Sina Technology News Beijing time on the evening of January 11, according to reports, the digital cryptocurrency exchange FTX will ask the US Bankruptcy Court today to allow it to auction part of the business and keep the names of customers confidential for at least six months.
FTX will ask U.S. Bankruptcy Judge John Dorsey in Delaware to approve the sale of its affiliates LedgerX, Emed, FTX Japan and FTX Europe as a way to raise capital for clients who could lose billions of dollars.
Last month, FTX founder Sam Bankman-Fried was indicted in Manhattan federal court on two counts of wire fraud and six counts of conspiracy for stealing customer deposits to pay off his hedge funds. Fund Alameda Research’s debt and lied to equity investors about FTX’s financial situation.
Fried has entered a plea of not guilty.
According to FTX’s court filing, the four affiliates FTX plans to sell are relatively independent of the broader FTX group, each with its own separate client accounts and separate management teams.

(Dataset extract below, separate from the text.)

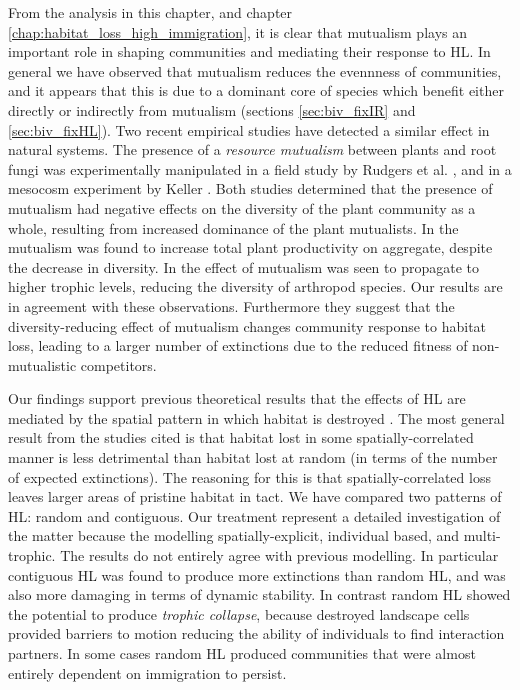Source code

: From the analysis in this chapter, and chapter \ref{chap:habitat_loss_high_immigration}, it is clear that mutualism plays an important role in shaping communities and mediating their response to HL. In general we have observed that mutualism reduces the evennness of communities, and it appears that this is due to a dominant core of species which benefit either directly or indirectly from mutualism (sections \ref{sec:biv_fixIR} and \ref{sec:biv_fixHL}). Two recent empirical studies have detected a similar effect in natural systems. The presence of a \emph{resource mutualism} between plants and root fungi was experimentally manipulated in a field study by Rudgers et al. \cite{rudgers2008invasive}, and in a mesocosm experiment by Keller \cite{keller2014mutualistic}. Both studies determined that the presence of mutualism had negative effects on the diversity of the plant community as a whole, resulting from increased dominance of the plant mutualists. In \cite{keller2014mutualistic} the mutualism was found to increase total plant productivity on aggregate, despite the decrease in diversity. In \cite{rudgers2008invasive} the effect of mutualism was seen to propagate to higher trophic levels, reducing the diversity of arthropod species. Our results are in agreement with these observations. Furthermore	they suggest that the diversity-reducing effect of mutualism changes community response to habitat loss, leading to a larger number of extinctions due to the reduced fitness of non-mutualistic competitors. 

Our findings support previous theoretical results that the effects of HL are mediated by the spatial pattern in which habitat is destroyed \cite{allen2007self,jager2006simulated,dytham1995effect,
hill1999habitat,travis2003climate,with1999extinction,ovaskainen2002metapopulation}. The most general result from the studies cited is that habitat lost in some spatially-correlated manner is less detrimental than habitat lost at random (in terms of the number of expected extinctions). The reasoning for this is that spatially-correlated loss leaves larger areas of pristine habitat in tact. We have compared two patterns of HL: random and contiguous. Our treatment represent a detailed investigation of the matter because the modelling spatially-explicit, individual based, and multi-trophic. The results do not entirely agree with previous modelling. In particular contiguous HL was found to produce more extinctions than random HL, and was also more damaging in terms of dynamic stability. In contrast random HL showed the potential to produce \emph{trophic collapse}, because destroyed landscape cells provided barriers to motion reducing the ability of individuals to find interaction partners. In some cases random HL produced communities that were almost entirely dependent on immigration to persist.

FTX has previously said the group is not committed to selling any of its affiliates, but has received dozens of unsolicited offers. FTX plans to arrange auctions in February and March, and it is expected to attract more bidders.
Prior to this, The US Trustee, the bankruptcy watchdog under the US Department of Justice, had already stated that it opposed FTX’s sale of these affiliates pending an extensive investigation into the alleged FTX fraud.
Fried has previously said that FTX’s risk management practices were indeed flawed, but that he does not need to be held criminally responsible. In addition to the loss of client funds, FTX’s collapse also cost equity investors an estimated billions of dollars.
In addition, FTX has also demanded that the names of its clients be kept secret for at least six months, despite objections from the Federal Bankruptcy Regulatory Office and the media. FTX also said that it may seek further extensions, depending on the court’s ruling.
Disclosing information about creditors, including 9.5 million customers, as required by general bankruptcy law, could expose them to fraud risks, violate privacy laws, and allow competitors to poach them, undermining the value of FTX, FTX said. looking for a buyer).
This plea by FTX is supported by its official committee of creditors and the FTX Special Client Group. But the media argued that creditors should not be allowed to anonymously fight for their fair share of funds.